Among this year's nominees, I know Chris Abraham's work best. The Artistic Director of Crows Theatre in Toronto, he directed the original Toronto production of Eternal Hydra, which Touchstone staged in Vancouver last fall. And he also refereed the James Long and Marcus Youssef's Winners and Losers, which played the PuSh Festival this past January and arrives at Canadian Stage in Toronto this November following an acclaimed international tour. Ironically (or not), Abraham was the first Siminovitch protégé back in 2001, chosen by winner Daniel Brooks.

Also yesterday I got to my second--and likely last--VIFF film. Autumn's Spring, directed by Denis Sneguriev and Philippe Chevalier, is a moving documentary about choreographer Thierry Thieû Niang's seven-year collaboration with a group of elderly men and women from Marseilles, most of whom had never danced before, and several of whom had severe mobility issues. However, under Niang's tutelage, they produced a version of Stravinsky's Rite of Spring that ended up playing to acclaim at the Avignon Festival and, eventually, at the hallowed Théâtre de Châtelet in Paris.

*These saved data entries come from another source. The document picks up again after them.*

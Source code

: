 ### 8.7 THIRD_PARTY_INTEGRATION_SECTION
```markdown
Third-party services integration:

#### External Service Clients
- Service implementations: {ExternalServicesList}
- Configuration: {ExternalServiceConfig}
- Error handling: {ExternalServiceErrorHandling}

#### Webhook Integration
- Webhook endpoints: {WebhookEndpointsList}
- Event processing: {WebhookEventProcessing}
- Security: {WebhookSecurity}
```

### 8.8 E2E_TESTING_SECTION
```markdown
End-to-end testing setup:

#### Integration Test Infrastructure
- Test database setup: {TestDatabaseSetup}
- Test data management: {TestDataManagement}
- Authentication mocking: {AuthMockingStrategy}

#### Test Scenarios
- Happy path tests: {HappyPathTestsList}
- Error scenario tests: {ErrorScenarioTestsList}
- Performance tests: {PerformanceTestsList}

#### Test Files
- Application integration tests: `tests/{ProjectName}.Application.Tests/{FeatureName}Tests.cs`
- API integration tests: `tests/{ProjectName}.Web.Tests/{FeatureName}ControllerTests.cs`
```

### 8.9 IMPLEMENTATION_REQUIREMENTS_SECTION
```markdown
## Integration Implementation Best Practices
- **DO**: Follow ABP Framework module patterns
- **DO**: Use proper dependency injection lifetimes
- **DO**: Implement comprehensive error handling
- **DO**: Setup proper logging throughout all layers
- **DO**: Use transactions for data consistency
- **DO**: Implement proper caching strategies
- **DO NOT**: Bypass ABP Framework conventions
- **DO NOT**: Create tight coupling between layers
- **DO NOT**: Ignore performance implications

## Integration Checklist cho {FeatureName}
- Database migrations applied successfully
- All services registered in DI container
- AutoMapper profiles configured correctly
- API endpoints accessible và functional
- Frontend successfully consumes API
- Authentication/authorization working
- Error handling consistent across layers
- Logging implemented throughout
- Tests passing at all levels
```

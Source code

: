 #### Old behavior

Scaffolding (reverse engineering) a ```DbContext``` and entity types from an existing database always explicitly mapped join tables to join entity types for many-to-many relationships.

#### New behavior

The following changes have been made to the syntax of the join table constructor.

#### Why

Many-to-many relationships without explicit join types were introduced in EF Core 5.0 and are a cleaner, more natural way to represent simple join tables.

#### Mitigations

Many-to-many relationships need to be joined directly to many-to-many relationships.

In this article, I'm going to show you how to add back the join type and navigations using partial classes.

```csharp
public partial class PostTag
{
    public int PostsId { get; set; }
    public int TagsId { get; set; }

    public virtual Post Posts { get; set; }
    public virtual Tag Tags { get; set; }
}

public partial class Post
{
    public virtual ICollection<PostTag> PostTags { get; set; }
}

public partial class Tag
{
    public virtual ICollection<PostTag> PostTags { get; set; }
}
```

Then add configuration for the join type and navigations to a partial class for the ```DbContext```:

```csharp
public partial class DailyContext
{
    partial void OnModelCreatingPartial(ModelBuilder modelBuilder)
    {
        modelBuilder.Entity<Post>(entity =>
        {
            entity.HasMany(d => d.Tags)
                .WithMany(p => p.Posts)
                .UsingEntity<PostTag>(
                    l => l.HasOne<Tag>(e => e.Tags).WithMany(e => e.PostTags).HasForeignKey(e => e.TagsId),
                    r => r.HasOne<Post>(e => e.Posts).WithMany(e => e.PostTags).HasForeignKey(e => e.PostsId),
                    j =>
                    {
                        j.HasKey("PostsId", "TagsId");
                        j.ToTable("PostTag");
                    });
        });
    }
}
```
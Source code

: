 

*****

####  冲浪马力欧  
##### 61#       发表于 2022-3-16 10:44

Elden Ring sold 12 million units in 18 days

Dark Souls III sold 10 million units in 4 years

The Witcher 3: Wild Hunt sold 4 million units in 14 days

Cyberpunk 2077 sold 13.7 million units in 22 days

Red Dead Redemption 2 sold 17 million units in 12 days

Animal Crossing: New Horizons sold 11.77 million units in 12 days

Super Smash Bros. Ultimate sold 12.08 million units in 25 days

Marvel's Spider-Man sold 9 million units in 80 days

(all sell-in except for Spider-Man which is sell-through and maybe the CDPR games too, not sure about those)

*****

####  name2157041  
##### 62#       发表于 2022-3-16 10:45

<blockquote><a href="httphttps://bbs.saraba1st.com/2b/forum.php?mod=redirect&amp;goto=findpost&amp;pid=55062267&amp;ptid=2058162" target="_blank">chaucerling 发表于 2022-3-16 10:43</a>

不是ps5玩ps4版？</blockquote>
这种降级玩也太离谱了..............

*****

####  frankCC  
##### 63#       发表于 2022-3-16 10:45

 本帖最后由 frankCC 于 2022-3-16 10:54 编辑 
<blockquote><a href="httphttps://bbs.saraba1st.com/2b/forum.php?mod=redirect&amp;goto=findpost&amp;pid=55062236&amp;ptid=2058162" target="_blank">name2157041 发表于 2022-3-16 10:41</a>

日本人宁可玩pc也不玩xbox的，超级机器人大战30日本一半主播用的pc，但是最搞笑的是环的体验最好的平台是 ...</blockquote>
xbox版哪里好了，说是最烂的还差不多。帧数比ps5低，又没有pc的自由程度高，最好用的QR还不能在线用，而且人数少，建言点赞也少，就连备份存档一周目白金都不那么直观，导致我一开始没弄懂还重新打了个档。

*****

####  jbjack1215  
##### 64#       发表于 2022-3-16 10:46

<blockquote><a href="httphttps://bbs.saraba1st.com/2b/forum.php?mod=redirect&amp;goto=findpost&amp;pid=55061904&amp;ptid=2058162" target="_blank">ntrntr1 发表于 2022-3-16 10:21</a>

Every year there are usually one or two dance documentaries at VIFF--this year, for instance, there is also Toa Fraser's film capturing the New Zealand Royal Ballet's version of Giselle. Two years ago the stand-out was Bess Kargman's First Position, about six young dancers preparing for the Youth American Grand Prix competition in New York. That film, which I briefly blogged about here, was as much about the personal sacrifices as the professional talent of its young, classically trained, subjects. Autumn's Spring, in forcing us to question, among other things, what counts as dance and who counts as a dancer, shows us the joy that movement brings regardless of age--and ability.

P.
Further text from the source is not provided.